A study published in the British Medical Journal has concluded children and teenagers using one of five commonly used drugs to treat depression have double the risk of suicide and aggressive behaviour.
According to child psychiatrists in Dubai, therapy should be trialled first before administering medication as a last resort.
While a link was found among young people, no link was found in adults who had taken duloxetine, fluoxetine, paroxetine, sertraline or venlafaxine.
Two of the drugs listed – fluoxetine and sertraline – are commonly used in the UAE and can help young people whose condition has not improved through cognitive behavioural therapy, or similar treatments.
Dr Amber Sadiq, a lead consultant psychiatrist at the Camali Clinic in Dubai, said young people need care tailored for them.
“I would always recommend a child is seen by a specialist mental health service, not by an adult mental health specialist,” she said.

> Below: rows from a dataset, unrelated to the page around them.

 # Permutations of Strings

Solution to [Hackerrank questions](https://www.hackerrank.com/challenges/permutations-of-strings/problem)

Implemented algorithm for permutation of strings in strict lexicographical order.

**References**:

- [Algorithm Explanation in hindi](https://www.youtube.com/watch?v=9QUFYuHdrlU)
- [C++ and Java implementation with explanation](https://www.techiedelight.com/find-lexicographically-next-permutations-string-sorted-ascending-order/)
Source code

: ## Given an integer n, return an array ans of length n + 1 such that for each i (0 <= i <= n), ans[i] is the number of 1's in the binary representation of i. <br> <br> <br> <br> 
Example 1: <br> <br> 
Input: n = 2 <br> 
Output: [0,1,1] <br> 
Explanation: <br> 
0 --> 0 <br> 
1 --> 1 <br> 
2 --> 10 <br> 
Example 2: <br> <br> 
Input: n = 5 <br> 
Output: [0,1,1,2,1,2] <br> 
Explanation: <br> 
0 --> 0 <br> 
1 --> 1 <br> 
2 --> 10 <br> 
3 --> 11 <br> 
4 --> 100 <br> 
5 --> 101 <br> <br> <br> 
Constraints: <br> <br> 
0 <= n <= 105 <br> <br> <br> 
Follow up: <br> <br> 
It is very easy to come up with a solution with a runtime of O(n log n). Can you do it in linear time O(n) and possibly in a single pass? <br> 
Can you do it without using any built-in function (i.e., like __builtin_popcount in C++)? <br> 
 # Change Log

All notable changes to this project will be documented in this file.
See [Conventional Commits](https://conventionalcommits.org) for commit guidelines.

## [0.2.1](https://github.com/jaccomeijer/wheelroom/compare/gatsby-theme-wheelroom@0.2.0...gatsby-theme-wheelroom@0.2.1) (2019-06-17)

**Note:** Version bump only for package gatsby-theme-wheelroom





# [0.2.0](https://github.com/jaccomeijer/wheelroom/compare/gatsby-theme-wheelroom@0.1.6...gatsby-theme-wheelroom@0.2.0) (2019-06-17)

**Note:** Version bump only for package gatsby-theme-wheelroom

“It is about ensuring the care is joined up and collaborative. It is better for children to get all of this care in one place.
“We know there is an increased risk in self harm and suicidal thinking in children. If a parent has concerns, they should speak with someone who has the expertise to assess, diagnose and treat their child.”

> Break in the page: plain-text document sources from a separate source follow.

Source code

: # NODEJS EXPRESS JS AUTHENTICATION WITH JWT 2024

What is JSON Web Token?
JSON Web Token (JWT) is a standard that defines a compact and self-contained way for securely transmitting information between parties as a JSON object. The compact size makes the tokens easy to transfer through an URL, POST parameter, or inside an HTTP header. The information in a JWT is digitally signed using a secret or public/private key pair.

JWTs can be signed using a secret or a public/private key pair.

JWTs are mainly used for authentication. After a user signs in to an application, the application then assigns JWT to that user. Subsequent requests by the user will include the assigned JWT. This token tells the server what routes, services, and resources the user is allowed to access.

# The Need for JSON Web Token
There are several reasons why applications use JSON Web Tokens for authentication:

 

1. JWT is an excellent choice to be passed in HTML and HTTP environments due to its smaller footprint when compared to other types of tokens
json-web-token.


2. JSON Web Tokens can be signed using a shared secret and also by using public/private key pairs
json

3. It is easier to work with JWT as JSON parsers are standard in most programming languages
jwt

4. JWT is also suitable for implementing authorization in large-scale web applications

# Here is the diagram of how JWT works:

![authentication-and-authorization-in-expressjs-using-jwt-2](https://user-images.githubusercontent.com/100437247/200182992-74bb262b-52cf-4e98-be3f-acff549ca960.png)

Children diagnosed with depression are at an increased risk in the first four to six weeks, so it is critical they are given all the information about how the drugs work and their side effects.
Dr Sadiq added: “Anti-depressants can be effective and save lives of kids who are not responding to therapy. If they are correctly prescribed, they can be extremely beneficial.

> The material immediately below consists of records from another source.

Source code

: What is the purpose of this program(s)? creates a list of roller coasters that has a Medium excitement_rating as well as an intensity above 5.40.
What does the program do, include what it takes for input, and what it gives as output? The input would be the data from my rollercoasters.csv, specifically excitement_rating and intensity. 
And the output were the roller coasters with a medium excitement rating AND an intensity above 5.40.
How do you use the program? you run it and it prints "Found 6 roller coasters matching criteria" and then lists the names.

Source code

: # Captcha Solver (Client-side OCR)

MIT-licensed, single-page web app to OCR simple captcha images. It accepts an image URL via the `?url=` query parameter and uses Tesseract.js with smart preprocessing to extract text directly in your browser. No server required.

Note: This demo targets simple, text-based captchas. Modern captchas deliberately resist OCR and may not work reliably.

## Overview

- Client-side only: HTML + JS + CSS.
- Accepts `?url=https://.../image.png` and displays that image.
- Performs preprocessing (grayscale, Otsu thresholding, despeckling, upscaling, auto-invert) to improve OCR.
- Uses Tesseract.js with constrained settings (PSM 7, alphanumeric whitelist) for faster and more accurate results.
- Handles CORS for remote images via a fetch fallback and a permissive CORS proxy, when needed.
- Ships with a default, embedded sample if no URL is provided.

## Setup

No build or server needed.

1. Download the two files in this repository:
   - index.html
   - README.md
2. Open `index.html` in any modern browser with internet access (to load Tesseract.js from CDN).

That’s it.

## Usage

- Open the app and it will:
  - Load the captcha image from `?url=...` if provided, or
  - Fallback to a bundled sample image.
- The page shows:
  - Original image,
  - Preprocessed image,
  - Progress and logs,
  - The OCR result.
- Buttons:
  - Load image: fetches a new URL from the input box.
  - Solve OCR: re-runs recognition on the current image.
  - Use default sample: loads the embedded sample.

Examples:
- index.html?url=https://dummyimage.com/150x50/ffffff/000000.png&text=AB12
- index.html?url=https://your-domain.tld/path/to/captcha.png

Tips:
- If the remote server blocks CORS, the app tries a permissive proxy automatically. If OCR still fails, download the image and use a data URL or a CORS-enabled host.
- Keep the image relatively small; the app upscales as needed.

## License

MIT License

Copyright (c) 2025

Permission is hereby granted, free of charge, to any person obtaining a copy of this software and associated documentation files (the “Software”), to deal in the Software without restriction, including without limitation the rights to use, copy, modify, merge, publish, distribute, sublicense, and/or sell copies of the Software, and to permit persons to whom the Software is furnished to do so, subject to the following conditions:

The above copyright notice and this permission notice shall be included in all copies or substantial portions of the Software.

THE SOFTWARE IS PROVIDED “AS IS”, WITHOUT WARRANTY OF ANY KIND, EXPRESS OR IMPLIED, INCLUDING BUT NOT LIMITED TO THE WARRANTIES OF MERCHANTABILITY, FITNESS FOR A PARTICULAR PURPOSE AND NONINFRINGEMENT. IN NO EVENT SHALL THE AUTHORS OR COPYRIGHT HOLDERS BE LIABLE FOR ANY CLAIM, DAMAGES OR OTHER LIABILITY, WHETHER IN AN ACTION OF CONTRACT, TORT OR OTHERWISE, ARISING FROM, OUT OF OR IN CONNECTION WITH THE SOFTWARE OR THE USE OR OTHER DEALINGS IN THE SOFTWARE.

“It depends on the doctor and where they have trained but the medication prescribed here is generally the same as elsewhere.”
The World Health Organisation estimates that one in five children in the world experience significant mental health or emotional issues, with half of mental disorders in adulthood beginning before the age of 14.
Dr Haneen Jarrar, a child psychologist at the Camali Clinic, said: “Anxiety in children and adolescents is one of the most prominent mental health issues we see. Parents feel it is normal that children are feeling anxious, so it is not reported, but it can be debilitating.”
The Camali Clinic has launched a School Readiness programme, which aims to bridge the gap between home schooling and mainstream schools for children with special needs.
Dr Jarrar added: “More healthcare facilities and supporting programmes such as our School Readiness programme should be considered.”